看向他的眼神便会不自觉流露出深深的厌恶和憎恨。
她恨他毁了她的一切,恨他让她家破人亡,恨他让她变成了现在这个样子。
喜欢她是吗?那她便要利用这份情意,让他一步步坠入万劫不复的深渊,最终命丧她手,为她的家人陪葬。

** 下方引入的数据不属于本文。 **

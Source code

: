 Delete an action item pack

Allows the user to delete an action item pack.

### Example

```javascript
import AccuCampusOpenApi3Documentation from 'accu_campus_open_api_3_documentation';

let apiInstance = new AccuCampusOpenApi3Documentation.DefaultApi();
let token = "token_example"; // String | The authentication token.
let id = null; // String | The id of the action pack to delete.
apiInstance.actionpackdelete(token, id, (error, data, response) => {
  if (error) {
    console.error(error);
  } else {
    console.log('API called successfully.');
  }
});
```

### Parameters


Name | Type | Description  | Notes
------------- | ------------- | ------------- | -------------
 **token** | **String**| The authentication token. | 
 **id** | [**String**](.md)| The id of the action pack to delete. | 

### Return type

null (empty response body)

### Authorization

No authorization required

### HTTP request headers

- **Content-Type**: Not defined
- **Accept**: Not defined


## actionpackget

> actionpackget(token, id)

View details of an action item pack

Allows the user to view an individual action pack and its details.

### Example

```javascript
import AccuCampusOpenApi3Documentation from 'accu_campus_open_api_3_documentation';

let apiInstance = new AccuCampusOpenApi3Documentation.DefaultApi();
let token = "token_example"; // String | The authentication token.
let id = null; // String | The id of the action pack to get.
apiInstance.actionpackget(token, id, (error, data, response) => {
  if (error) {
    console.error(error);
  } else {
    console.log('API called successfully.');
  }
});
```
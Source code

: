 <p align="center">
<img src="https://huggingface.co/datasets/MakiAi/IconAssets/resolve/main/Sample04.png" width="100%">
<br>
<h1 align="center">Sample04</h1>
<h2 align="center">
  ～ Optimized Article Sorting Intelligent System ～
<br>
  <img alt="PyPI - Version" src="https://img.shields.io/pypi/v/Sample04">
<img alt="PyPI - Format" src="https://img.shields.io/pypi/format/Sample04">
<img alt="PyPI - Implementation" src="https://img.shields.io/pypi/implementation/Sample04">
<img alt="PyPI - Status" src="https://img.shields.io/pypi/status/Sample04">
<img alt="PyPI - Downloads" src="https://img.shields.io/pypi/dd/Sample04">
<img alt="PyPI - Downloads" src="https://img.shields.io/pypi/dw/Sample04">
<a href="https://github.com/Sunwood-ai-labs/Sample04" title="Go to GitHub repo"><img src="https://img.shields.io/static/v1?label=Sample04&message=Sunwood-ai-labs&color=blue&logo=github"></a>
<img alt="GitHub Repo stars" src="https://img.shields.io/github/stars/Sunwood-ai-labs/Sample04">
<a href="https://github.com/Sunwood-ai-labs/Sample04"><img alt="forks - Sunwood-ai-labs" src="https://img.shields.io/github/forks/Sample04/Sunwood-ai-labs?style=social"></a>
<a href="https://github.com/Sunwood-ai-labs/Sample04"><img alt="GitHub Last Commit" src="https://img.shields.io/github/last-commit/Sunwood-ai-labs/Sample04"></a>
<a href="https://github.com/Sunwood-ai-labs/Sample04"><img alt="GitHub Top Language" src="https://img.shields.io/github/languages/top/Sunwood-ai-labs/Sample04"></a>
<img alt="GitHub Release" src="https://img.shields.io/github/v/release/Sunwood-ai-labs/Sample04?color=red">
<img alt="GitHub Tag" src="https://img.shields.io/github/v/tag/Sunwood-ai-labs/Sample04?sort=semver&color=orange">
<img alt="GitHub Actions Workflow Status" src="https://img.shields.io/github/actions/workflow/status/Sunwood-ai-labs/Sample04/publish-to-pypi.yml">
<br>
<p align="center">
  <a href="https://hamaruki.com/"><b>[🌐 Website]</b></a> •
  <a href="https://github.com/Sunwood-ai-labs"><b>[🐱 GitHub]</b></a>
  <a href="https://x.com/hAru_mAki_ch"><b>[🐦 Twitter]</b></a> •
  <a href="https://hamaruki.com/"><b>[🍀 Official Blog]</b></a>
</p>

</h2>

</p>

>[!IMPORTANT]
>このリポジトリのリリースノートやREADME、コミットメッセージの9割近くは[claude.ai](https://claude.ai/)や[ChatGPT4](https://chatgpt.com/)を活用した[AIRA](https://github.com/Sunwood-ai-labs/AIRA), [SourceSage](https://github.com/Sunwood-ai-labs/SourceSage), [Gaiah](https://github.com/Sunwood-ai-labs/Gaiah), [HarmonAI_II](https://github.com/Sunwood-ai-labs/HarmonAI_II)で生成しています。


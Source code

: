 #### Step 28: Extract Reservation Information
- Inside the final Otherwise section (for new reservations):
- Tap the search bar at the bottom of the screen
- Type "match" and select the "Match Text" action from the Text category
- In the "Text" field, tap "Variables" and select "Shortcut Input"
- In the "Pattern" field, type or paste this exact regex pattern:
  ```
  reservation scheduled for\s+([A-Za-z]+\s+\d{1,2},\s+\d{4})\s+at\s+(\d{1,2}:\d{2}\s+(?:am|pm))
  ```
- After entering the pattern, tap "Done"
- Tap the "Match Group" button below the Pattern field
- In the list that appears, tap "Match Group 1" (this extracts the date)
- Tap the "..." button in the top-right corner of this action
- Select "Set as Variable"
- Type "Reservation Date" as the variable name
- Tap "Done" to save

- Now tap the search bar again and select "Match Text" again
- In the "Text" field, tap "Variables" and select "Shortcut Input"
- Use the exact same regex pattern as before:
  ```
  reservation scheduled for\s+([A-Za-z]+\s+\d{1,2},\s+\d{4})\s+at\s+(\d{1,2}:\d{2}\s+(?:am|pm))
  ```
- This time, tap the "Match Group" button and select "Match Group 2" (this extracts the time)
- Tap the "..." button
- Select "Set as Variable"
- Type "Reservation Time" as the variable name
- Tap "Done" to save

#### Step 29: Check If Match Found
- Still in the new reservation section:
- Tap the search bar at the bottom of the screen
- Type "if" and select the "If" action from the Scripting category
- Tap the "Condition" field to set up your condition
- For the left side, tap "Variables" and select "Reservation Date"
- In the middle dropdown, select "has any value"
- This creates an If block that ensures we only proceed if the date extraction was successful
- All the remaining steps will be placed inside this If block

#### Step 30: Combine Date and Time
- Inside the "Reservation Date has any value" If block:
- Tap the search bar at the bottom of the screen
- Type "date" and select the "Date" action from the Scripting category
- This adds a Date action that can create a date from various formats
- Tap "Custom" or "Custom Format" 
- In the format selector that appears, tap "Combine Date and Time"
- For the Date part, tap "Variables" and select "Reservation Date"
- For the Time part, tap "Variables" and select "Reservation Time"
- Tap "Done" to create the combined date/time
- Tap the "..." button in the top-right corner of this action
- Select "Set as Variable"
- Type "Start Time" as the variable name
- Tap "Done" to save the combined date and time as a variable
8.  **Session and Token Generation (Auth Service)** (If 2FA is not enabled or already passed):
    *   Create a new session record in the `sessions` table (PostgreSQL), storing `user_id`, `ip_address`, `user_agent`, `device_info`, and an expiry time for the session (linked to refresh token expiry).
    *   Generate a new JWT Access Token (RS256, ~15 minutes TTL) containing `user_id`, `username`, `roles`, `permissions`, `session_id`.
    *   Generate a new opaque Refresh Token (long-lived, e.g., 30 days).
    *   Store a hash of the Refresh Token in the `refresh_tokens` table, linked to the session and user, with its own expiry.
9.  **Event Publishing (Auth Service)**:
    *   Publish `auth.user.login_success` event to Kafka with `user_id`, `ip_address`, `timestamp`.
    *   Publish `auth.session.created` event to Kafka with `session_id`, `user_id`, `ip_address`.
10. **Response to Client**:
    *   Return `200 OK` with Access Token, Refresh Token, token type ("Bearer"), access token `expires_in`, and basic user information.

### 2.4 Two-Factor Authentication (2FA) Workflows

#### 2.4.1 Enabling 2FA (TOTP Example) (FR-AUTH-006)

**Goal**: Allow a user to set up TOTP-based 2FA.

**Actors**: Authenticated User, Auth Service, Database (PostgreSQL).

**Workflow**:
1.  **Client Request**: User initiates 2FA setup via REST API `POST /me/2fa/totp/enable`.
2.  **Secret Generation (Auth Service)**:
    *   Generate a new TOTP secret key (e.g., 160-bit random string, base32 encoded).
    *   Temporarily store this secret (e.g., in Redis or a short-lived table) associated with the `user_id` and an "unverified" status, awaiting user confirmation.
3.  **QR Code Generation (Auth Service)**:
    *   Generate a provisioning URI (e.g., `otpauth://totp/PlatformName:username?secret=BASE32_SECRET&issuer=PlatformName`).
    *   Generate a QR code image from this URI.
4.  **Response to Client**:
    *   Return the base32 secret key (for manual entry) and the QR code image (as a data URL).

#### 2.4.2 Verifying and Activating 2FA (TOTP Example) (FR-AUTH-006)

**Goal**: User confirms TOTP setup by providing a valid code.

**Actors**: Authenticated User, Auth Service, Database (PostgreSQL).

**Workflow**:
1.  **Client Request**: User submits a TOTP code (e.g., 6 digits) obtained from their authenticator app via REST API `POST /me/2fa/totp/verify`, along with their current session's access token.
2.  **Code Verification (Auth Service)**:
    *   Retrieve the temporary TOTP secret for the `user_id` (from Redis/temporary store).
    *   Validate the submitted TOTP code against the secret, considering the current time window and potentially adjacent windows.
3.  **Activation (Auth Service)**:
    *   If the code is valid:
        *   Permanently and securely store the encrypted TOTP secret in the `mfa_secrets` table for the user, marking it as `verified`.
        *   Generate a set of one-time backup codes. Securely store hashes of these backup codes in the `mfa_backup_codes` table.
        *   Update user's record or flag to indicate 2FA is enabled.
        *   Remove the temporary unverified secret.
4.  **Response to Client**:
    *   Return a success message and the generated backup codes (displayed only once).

她并非不想直接动手,可虽然一直伴在君侧,但手中既无利刃,也无见血封喉的毒药,根本杀不了他,只能强忍着恨意,按捺下来。
何况,几年都等了,还等不得这一时吗。
总而言之,穆屿明的命,她要定了。
这段时日,她除了读奏折,便是侍立在旁,观看穆屿明作画。
他手握狼毫笔,在雪白的宣纸上挥洒自如,笔走龙蛇间,一个个女子的身影跃然纸上。
或执扇扑蝶,或俯首理琴,姿态各异,却皆是无面女子。
看那些熟悉的衣着打扮,鹅黄色的褙子,朱红色的对襟襦裙,水蓝色的广袖长衫,无一不是她曾经穿过的,穆屿明竟将这些细节都记得如此清晰。
只是他为何不画脸,是怕睹物思人,还是怕画得不像?
目光落在一旁磨墨的女子身上,她纤白的指尖握着玉质的墨锭,缓慢地研磨。
只见她垂着眉眼,一副神思不属的样子,连墨汁溅到了衣袖都浑然不觉。
穆屿明嘴角勾起不易察觉的弧度,手中的狼毫笔第一次落在画像上的脸部。
几年以来,他的画技已经纯青,寥寥几笔便勾勒出心不在焉的女子神态。
微垂的眉眼,略显恍惚的神情,栩栩如生。